## What you have to do
Return each line of the records below in which the string "binaries" turns up.
[Supplied information — start]
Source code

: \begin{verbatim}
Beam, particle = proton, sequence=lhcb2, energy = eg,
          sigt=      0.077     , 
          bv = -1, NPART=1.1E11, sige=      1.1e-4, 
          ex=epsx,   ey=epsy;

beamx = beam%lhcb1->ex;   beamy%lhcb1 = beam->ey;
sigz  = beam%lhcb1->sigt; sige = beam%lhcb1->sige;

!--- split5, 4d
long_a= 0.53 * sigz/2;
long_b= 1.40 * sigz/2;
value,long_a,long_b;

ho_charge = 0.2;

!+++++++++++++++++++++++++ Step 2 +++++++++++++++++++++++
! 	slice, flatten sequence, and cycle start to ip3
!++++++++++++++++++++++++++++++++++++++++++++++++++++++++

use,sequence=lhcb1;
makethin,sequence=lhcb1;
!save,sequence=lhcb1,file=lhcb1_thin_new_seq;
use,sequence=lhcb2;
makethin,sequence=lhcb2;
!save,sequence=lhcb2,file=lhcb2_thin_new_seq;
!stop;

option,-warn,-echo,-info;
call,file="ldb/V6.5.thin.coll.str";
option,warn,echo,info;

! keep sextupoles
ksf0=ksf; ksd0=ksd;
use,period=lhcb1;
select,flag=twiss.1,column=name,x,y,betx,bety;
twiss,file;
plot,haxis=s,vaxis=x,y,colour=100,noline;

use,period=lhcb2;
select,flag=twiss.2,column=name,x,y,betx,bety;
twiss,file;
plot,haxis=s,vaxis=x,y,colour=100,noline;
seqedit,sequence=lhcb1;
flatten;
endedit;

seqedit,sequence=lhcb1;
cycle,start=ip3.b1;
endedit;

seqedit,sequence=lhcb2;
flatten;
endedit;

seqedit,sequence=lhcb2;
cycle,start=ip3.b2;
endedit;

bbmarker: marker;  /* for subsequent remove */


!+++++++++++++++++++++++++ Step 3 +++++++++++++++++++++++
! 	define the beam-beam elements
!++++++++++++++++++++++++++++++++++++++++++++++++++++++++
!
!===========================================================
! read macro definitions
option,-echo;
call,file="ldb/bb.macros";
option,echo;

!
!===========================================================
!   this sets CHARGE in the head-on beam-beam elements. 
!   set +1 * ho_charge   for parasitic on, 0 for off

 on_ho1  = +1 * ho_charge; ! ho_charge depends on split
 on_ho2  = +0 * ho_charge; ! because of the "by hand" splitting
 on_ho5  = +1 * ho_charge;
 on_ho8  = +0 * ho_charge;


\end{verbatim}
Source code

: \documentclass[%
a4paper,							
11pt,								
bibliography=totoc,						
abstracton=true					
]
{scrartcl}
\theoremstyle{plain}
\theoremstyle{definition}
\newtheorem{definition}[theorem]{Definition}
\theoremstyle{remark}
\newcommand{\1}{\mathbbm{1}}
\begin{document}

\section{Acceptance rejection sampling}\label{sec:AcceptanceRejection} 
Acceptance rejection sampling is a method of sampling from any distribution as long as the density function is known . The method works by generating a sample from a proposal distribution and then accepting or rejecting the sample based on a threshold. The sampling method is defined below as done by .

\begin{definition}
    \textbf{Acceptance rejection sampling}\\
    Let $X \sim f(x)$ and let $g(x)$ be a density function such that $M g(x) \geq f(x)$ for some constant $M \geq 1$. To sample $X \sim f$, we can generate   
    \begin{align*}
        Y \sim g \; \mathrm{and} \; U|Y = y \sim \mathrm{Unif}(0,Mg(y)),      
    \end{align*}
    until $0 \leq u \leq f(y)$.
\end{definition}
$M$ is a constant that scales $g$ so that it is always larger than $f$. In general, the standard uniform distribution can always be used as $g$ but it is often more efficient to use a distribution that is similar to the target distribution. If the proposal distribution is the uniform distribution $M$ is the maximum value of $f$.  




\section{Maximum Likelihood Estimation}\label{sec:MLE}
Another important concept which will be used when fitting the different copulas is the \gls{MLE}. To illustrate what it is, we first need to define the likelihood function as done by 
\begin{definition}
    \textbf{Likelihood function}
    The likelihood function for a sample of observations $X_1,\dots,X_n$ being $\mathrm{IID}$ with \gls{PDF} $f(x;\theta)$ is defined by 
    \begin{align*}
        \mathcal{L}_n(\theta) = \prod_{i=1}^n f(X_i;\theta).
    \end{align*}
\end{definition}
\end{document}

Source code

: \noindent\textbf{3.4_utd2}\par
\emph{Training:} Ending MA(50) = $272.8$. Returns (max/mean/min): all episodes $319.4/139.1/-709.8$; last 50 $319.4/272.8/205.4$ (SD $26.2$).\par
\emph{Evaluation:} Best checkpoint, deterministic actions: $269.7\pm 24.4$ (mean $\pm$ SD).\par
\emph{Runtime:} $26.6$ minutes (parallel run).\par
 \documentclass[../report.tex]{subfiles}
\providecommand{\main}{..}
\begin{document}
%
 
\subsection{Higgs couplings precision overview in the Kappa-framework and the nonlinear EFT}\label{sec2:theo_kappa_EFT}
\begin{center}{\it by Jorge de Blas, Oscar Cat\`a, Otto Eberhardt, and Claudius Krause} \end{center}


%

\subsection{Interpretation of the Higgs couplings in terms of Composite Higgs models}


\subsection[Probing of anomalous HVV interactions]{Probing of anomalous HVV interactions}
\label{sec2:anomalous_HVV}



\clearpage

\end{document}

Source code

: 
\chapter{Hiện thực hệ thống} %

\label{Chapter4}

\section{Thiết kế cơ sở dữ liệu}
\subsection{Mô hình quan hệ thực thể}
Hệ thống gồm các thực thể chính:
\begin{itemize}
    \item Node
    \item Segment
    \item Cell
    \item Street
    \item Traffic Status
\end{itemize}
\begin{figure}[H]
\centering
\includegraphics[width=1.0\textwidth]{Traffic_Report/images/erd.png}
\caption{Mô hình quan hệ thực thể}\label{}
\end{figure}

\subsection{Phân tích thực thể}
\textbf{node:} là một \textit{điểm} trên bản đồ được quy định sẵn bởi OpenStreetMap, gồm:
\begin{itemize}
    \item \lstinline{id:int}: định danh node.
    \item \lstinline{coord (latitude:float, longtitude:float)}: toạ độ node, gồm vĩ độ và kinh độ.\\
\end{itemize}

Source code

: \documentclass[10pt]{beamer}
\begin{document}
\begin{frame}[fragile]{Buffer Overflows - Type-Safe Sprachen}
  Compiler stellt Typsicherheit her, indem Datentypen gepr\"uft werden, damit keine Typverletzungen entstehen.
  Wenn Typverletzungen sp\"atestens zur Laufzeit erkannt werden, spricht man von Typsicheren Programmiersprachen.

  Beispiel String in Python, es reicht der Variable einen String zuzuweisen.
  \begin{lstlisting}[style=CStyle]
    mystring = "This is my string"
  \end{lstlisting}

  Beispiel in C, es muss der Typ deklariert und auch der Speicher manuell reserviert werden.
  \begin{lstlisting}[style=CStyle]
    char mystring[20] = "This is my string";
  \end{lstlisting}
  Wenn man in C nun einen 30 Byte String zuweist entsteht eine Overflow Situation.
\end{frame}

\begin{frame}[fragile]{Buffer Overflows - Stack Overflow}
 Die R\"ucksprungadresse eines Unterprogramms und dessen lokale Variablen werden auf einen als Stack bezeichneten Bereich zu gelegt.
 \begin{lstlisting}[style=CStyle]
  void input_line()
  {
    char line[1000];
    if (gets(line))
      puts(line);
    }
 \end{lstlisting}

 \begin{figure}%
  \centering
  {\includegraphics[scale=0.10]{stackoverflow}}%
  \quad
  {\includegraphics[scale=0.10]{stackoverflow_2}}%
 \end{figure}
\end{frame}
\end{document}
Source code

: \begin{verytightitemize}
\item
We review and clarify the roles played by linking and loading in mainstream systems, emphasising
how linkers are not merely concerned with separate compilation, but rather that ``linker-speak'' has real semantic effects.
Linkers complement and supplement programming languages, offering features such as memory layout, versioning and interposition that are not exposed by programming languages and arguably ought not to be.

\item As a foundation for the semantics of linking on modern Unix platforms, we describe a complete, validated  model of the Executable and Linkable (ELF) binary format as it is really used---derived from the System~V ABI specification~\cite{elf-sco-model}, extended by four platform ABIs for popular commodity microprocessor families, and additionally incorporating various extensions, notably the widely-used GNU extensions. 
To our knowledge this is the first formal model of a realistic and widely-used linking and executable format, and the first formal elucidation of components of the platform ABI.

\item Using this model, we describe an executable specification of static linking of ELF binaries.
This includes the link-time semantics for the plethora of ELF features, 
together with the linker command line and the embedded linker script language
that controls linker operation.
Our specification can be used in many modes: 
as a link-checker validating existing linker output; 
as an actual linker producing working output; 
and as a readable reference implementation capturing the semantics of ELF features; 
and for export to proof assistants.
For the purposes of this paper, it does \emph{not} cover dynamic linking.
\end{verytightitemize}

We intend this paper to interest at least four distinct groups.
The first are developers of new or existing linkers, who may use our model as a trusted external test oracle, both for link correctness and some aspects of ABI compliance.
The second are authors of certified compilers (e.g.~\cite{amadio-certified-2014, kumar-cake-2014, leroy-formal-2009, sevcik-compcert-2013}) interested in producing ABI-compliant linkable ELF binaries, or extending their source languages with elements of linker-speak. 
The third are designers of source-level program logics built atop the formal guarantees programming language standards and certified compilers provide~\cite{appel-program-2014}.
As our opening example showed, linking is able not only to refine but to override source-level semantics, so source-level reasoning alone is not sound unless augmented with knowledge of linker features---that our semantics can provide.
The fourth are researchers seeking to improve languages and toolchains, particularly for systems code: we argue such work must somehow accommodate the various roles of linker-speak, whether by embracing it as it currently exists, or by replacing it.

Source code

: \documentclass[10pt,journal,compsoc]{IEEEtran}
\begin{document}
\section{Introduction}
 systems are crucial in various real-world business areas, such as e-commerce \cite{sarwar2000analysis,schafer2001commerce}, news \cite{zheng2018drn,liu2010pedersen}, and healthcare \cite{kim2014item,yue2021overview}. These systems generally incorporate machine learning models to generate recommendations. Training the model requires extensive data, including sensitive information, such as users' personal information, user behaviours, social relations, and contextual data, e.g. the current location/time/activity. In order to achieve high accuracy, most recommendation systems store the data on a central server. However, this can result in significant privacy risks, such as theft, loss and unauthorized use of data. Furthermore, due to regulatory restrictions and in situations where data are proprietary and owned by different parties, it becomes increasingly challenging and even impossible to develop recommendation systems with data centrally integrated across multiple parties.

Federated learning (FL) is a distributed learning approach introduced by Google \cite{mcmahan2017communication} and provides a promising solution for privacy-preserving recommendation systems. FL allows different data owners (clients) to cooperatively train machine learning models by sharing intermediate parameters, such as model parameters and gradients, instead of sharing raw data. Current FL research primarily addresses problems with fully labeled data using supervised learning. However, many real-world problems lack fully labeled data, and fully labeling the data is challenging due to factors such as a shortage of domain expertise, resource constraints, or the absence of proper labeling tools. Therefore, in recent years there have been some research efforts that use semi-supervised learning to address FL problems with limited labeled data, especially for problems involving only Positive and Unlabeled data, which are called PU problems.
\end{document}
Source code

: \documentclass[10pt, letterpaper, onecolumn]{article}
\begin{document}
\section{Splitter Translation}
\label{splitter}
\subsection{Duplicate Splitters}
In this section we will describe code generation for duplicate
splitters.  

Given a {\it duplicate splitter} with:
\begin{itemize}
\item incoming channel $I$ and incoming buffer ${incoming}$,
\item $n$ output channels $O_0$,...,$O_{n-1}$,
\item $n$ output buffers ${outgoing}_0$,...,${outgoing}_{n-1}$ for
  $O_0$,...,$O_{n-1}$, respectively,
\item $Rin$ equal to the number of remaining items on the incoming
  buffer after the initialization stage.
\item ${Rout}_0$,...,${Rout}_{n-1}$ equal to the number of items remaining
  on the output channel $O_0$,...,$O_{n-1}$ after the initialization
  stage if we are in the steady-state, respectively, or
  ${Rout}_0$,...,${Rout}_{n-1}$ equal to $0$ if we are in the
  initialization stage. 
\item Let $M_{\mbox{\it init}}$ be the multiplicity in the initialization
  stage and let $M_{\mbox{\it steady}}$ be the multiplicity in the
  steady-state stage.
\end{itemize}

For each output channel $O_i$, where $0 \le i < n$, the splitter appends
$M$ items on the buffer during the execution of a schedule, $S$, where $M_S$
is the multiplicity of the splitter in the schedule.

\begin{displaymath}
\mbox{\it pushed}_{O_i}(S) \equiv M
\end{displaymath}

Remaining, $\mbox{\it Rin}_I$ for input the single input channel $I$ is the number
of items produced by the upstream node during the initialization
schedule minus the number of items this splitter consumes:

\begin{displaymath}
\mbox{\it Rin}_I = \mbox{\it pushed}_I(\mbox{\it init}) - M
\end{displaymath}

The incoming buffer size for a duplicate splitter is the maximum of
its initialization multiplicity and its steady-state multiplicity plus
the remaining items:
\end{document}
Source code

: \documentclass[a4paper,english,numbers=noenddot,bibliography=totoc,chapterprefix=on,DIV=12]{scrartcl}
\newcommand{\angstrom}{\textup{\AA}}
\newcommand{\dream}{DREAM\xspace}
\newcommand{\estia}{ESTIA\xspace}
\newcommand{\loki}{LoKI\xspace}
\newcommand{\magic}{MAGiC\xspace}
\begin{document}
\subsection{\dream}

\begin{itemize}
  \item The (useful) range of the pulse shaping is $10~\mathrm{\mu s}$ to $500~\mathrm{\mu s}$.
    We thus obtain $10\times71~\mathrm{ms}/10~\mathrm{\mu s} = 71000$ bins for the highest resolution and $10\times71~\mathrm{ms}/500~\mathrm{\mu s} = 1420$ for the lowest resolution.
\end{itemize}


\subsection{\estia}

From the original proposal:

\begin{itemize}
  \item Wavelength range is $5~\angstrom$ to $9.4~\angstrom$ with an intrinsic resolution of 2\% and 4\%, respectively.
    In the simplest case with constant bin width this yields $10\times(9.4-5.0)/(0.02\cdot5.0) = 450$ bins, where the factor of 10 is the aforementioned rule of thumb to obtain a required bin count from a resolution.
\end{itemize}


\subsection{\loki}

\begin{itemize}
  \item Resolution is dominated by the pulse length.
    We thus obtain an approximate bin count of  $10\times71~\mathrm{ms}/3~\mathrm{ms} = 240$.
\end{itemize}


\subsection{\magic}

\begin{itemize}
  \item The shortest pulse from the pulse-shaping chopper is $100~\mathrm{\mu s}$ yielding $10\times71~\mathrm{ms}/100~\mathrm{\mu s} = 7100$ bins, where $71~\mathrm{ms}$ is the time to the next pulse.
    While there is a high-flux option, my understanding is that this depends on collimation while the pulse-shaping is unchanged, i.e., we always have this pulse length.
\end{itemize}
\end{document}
[Supplied information — finish]
## Response for this exercise
\item Using this model, we describe an executable specification of static linking of ELF binaries.
The second are authors of certified compilers (e.g.~\cite{amadio-certified-2014, kumar-cake-2014, leroy-formal-2009, sevcik-compcert-2013}) interested in producing ABI-compliant linkable ELF binaries, or extending their source languages with elements of linker-speak. 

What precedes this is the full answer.